ALPHA DIGIT "-" / "." / "_" / "~"
Note that RFC 3986 lists fewer reserved punctuation marks than the older RFC 2396.
There are two sets of characters you need to watch out for: reserved and unsafe.
The reserved characters are:
- ampersand ("&")
- dollar ("$")
- plus sign ("+")
- comma (",")
- forward slash ("/")
- colon (":")
- semi-colon (";")
- equals ("=")
- question mark ("?")
- 'At' symbol ("@")
- pound ("#").
The characters generally considered unsafe are:
- space (" ")
- less than and greater than ("<>")
- open and close brackets ("[]")
- open and close braces ("{}")
- pipe ("|")
- backslash ("\")
- caret ("^")
- percent ("%")
I may have forgotten one or more, which leads to me echoing Carl V's answer. In the long run you are probably better off using a "white list" of allowed characters and then encoding the string rather than trying to stay abreast of characters that are disallowed by servers and systems.
Always Safe
In theory and by the specification, these are safe basically anywhere, except the domain name. Percent-encode anything not listed, and you're good to go.

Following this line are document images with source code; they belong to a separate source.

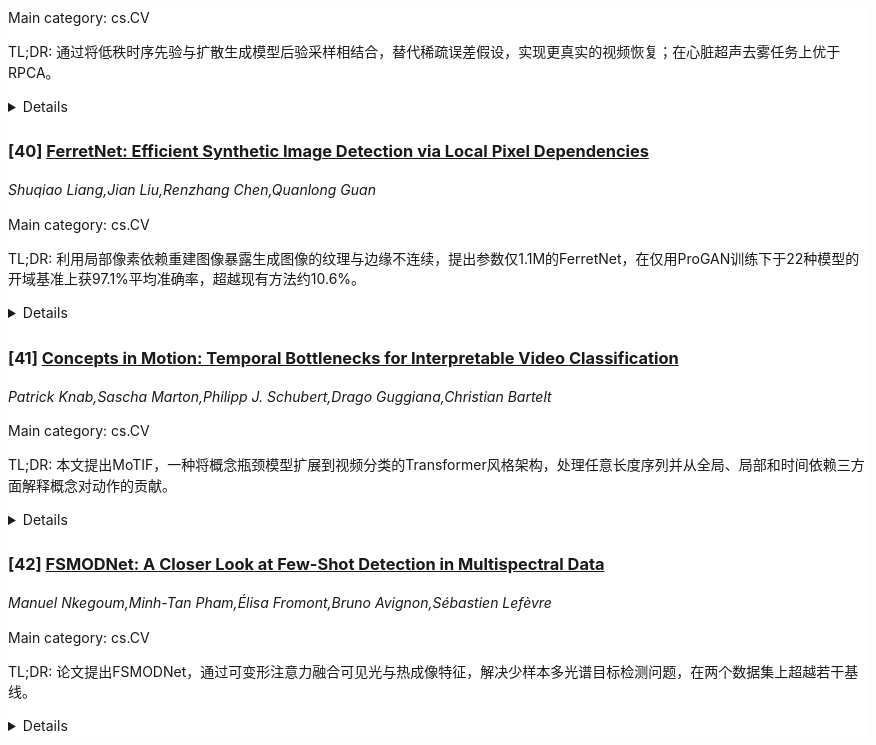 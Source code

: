 Main category: cs.CV

TL;DR: 通过将低秩时序先验与扩散生成模型后验采样相结合，替代稀疏误差假设，实现更真实的视频恢复；在心脏超声去雾任务上优于RPCA。


<details><summary>Details</summary></details>


### [40] [FerretNet: Efficient Synthetic Image Detection via Local Pixel Dependencies](https://arxiv.org/abs/2509.20890)
*Shuqiao Liang,Jian Liu,Renzhang Chen,Quanlong Guan*

Main category: cs.CV

TL;DR: 利用局部像素依赖重建图像暴露生成图像的纹理与边缘不连续，提出参数仅1.1M的FerretNet，在仅用ProGAN训练下于22种模型的开域基准上获97.1%平均准确率，超越现有方法约10.6%。


<details><summary>Details</summary></details>


### [41] [Concepts in Motion: Temporal Bottlenecks for Interpretable Video Classification](https://arxiv.org/abs/2509.20899)
*Patrick Knab,Sascha Marton,Philipp J. Schubert,Drago Guggiana,Christian Bartelt*

Main category: cs.CV

TL;DR: 本文提出MoTIF，一种将概念瓶颈模型扩展到视频分类的Transformer风格架构，处理任意长度序列并从全局、局部和时间依赖三方面解释概念对动作的贡献。


<details><summary>Details</summary></details>


### [42] [FSMODNet: A Closer Look at Few-Shot Detection in Multispectral Data](https://arxiv.org/abs/2509.20905)
*Manuel Nkegoum,Minh-Tan Pham,Élisa Fromont,Bruno Avignon,Sébastien Lefèvre*

Main category: cs.CV

TL;DR: 论文提出FSMODNet，通过可变形注意力融合可见光与热成像特征，解决少样本多光谱目标检测问题，在两个数据集上超越若干基线。


<details>
  <summary>Details</summary>
Motivation: 在可见光与热成像之间存在显著互补性，但标注数据通常稀缺，尤其是在多光谱条件下。因而需要设计能在少量标注下仍能有效利用跨模态信息的检测方法。

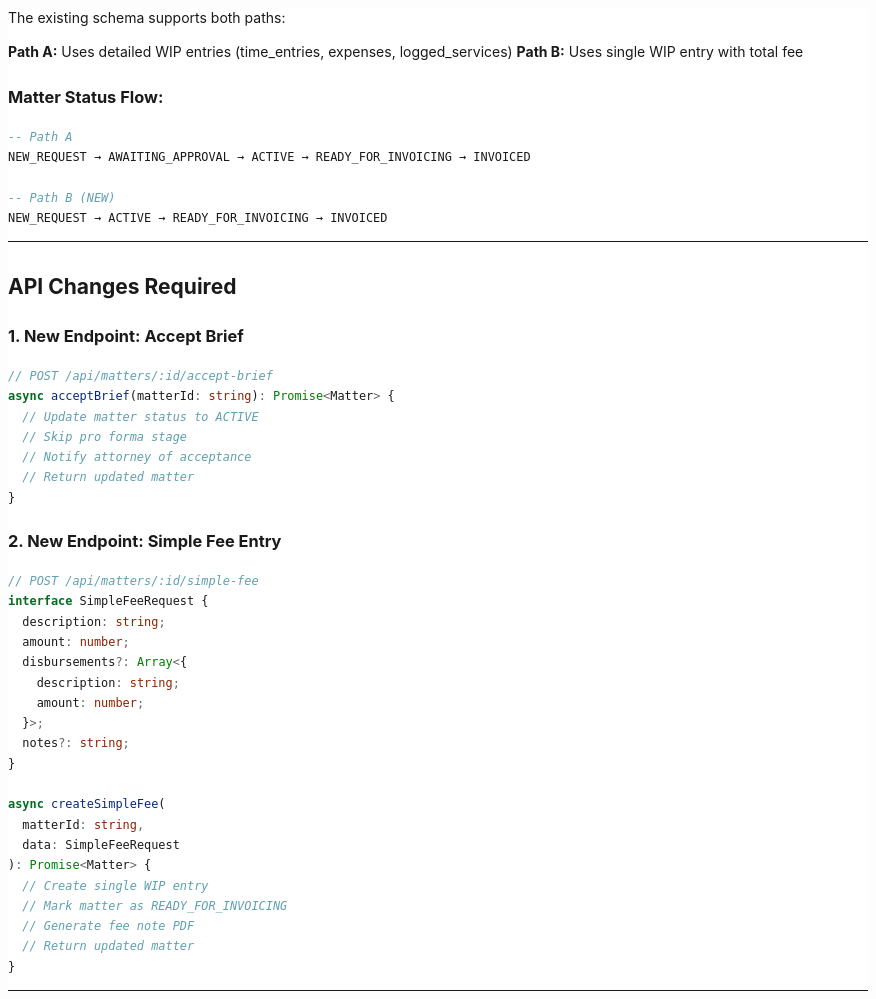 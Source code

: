 The existing schema supports both paths:

**Path A:** Uses detailed WIP entries (time_entries, expenses, logged_services)
**Path B:** Uses single WIP entry with total fee

### Matter Status Flow:

```sql
-- Path A
NEW_REQUEST → AWAITING_APPROVAL → ACTIVE → READY_FOR_INVOICING → INVOICED

-- Path B (NEW)
NEW_REQUEST → ACTIVE → READY_FOR_INVOICING → INVOICED
```

---

## API Changes Required

### 1. New Endpoint: Accept Brief

```typescript
// POST /api/matters/:id/accept-brief
async acceptBrief(matterId: string): Promise<Matter> {
  // Update matter status to ACTIVE
  // Skip pro forma stage
  // Notify attorney of acceptance
  // Return updated matter
}
```

### 2. New Endpoint: Simple Fee Entry

```typescript
// POST /api/matters/:id/simple-fee
interface SimpleFeeRequest {
  description: string;
  amount: number;
  disbursements?: Array<{
    description: string;
    amount: number;
  }>;
  notes?: string;
}

async createSimpleFee(
  matterId: string, 
  data: SimpleFeeRequest
): Promise<Matter> {
  // Create single WIP entry
  // Mark matter as READY_FOR_INVOICING
  // Generate fee note PDF
  // Return updated matter
}
```

--- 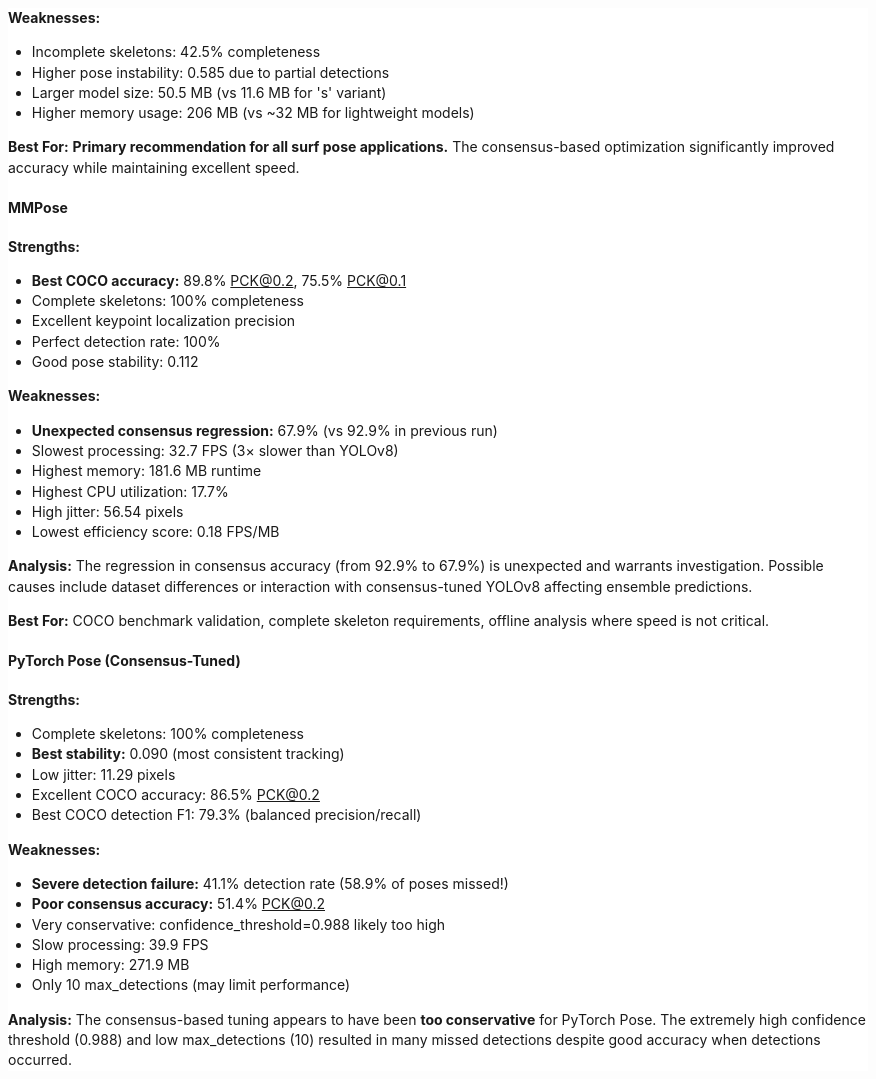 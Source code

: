 **Weaknesses:**

- Incomplete skeletons: 42.5% completeness
- Higher pose instability: 0.585 due to partial detections
- Larger model size: 50.5 MB (vs 11.6 MB for 's' variant)
- Higher memory usage: 206 MB (vs ~32 MB for lightweight models)

**Best For:** **Primary recommendation for all surf pose applications.** The consensus-based optimization significantly improved accuracy while maintaining excellent speed.

#### MMPose

**Strengths:**

- **Best COCO accuracy:** 89.8% PCK@0.2, 75.5% PCK@0.1
- Complete skeletons: 100% completeness
- Excellent keypoint localization precision
- Perfect detection rate: 100%
- Good pose stability: 0.112

**Weaknesses:**

- **Unexpected consensus regression:** 67.9% (vs 92.9% in previous run)
- Slowest processing: 32.7 FPS (3× slower than YOLOv8)
- Highest memory: 181.6 MB runtime
- Highest CPU utilization: 17.7%
- High jitter: 56.54 pixels
- Lowest efficiency score: 0.18 FPS/MB

**Analysis:** The regression in consensus accuracy (from 92.9% to 67.9%) is unexpected and warrants investigation. Possible causes include dataset differences or interaction with consensus-tuned YOLOv8 affecting ensemble predictions.

**Best For:** COCO benchmark validation, complete skeleton requirements, offline analysis where speed is not critical.

#### PyTorch Pose (Consensus-Tuned)

**Strengths:**

- Complete skeletons: 100% completeness
- **Best stability:** 0.090 (most consistent tracking)
- Low jitter: 11.29 pixels
- Excellent COCO accuracy: 86.5% PCK@0.2
- Best COCO detection F1: 79.3% (balanced precision/recall)

**Weaknesses:**

- **Severe detection failure:** 41.1% detection rate (58.9% of poses missed!)
- **Poor consensus accuracy:** 51.4% PCK@0.2
- Very conservative: confidence_threshold=0.988 likely too high
- Slow processing: 39.9 FPS
- High memory: 271.9 MB
- Only 10 max_detections (may limit performance)

**Analysis:** The consensus-based tuning appears to have been **too conservative** for PyTorch Pose. The extremely high confidence threshold (0.988) and low max_detections (10) resulted in many missed detections despite good accuracy when detections occurred.
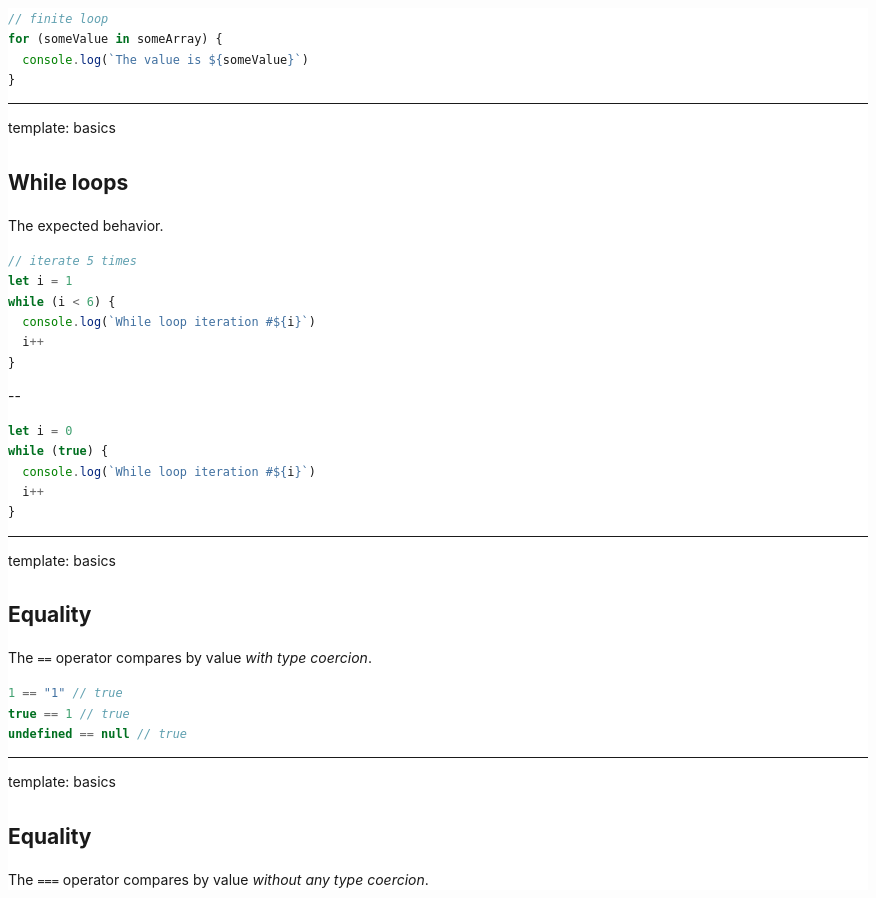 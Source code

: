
 ```javascript
// finite loop
for (someValue in someArray) {
  console.log(`The value is ${someValue}`)
}
```

---

template: basics

## While loops

The expected behavior.

```javascript
// iterate 5 times
let i = 1
while (i < 6) {
  console.log(`While loop iteration #${i}`)
  i++
}
```

--

```javascript
let i = 0
while (true) {
  console.log(`While loop iteration #${i}`)
  i++
}
```

---

template: basics

## Equality

The `==` operator compares by value _with type coercion_.

```javascript
1 == "1" // true
true == 1 // true
undefined == null // true
```

---

template: basics

## Equality

The `===` operator compares by value _without any type coercion_.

A-Z a-z 0-9 - . _ ~ ( ) ' ! * : @ , ;
Sometimes Safe
Only safe when used within specific URL components; use with care.
Paths: + & =
Queries: ? /
Fragments: ? / # + & =
Never Safe
According to the URI specification (RFC 3986), all other characters must be percent-encoded. This includes:
<space> <control-characters> <extended-ascii> <unicode>
% < > [ ] { } | \ ^
If maximum compatibility is a concern, limit the character set to A-Z a-z 0-9 - _ . (with periods only for filename extensions).
Keep Context in Mind
Even if valid per the specification, a URL can still be "unsafe", depending on context. Such as a file:/// URL containing invalid filename characters, or a query component containing "?", "=", and "&" when not used as delimiters. Correct handling of these cases are generally up to your scripts and can be worked around, but it's something to keep in mind.
You are best keeping only some characters (whitelist) instead of removing certain characters (blacklist).
You can technically allow any character, just as long as you properly encode it. But, to answer in the spirit of the question, you should only allow these characters:
- Lower case letters (convert upper case to lower)
- Numbers, 0 through 9
- A dash - or underscore _
- Tilde ~
Everything else has a potentially special meaning. For example, you may think you can use +, but it can be replaced with a space. & is dangerous, too, especially if using some rewrite rules.
As with the other comments, check out the standards and specifications for complete details.